#### WORK TO BE COMPLETED:
Output every entry exactly as written, skipping any pictures.

#### DATA EXCERPTS:

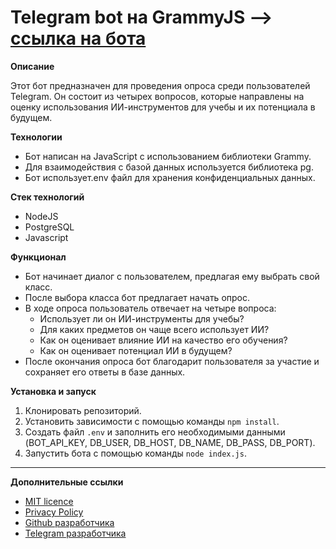 # Telegram bot на GrammyJS --> [cсылка на бота](https://t.me/survey_quiz_ai_bot)

**Описание**

Этот бот предназначен для проведения опроса среди пользователей Telegram. Он состоит из четырех вопросов, которые направлены на оценку использования ИИ-инструментов для учебы и их потенциала в будущем.

**Технологии**

- Бот написан на JavaScript с использованием библиотеки Grammy.
- Для взаимодействия с базой данных используется библиотека pg.
- Бот использует.env файл для хранения конфиденциальных данных.

**Стек технологий**
- NodeJS
- PostgreSQL
- Javascript

**Функционал**

- Бот начинает диалог с пользователем, предлагая ему выбрать свой класс.
- После выбора класса бот предлагает начать опрос.
- В ходе опроса пользователь отвечает на четыре вопроса:
    - Использует ли он ИИ-инструменты для учебы?
    - Для каких предметов он чаще всего использует ИИ?
    - Как он оценивает влияние ИИ на качество его обучения?
    - Как он оценивает потенциал ИИ в будущем?
- После окончания опроса бот благодарит пользователя за участие и сохраняет его ответы в базе данных.

**Установка и запуск**

1. Клонировать репозиторий.
2. Установить зависимости с помощью команды `npm install`.
3. Создать файл `.env` и заполнить его необходимыми данными (BOT_API_KEY, DB_USER, DB_HOST, DB_NAME, DB_PASS, DB_PORT).
4. Запустить бота с помощью команды `node index.js`.

---
**Дополнительные ссылки**
- [MIT licence](LICENSE)
- [Privacy Policy](Privacy-policy.md)
- [Github разработчика](https://github.com/maxim-klenov)
- [Telegram разработчика](https://t.me/tgxzz)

#### FINISHED EXERCISE:
 # Telegram bot на GrammyJS --> [cсылка на бота](https://t.me/survey_quiz_ai_bot)

**Описание**

Этот бот предназначен для проведения опроса среди пользователей Telegram. Он состоит из четырех вопросов, которые направлены на оценку использования ИИ-инструментов для учебы и их потенциала в будущем.

**Технологии**

- Бот написан на JavaScript с использованием библиотеки Grammy.
- Для взаимодействия с базой данных используется библиотека pg.
- Бот использует.env файл для хранения конфиденциальных данных.

**Стек технологий**
- NodeJS
- PostgreSQL
- Javascript

**Функционал**

- Бот начинает диалог с пользователем, предлагая ему выбрать свой класс.
- После выбора класса бот предлагает начать опрос.
- В ходе опроса пользователь отвечает на четыре вопроса:
    - Использует ли он ИИ-инструменты для учебы?
    - Для каких предметов он чаще всего использует ИИ?
    - Как он оценивает влияние ИИ на качество его обучения?
    - Как он оценивает потенциал ИИ в будущем?
- После окончания опроса бот благодарит пользователя за участие и сохраняет его ответы в базе данных.

**Установка и запуск**

1. Клонировать репозиторий.
2. Установить зависимости с помощью команды `npm install`.
3. Создать файл `.env` и заполнить его необходимыми данными (BOT_API_KEY, DB_USER, DB_HOST, DB_NAME, DB_PASS, DB_PORT).
4. Запустить бота с помощью команды `node index.js`.

---
**Дополнительные ссылки**
- [MIT licence](LICENSE)
- [Privacy Policy](Privacy-policy.md)
- [Github разработчика](https://github.com/maxim-klenov)
- [Telegram разработчика](https://t.me/tgxzz)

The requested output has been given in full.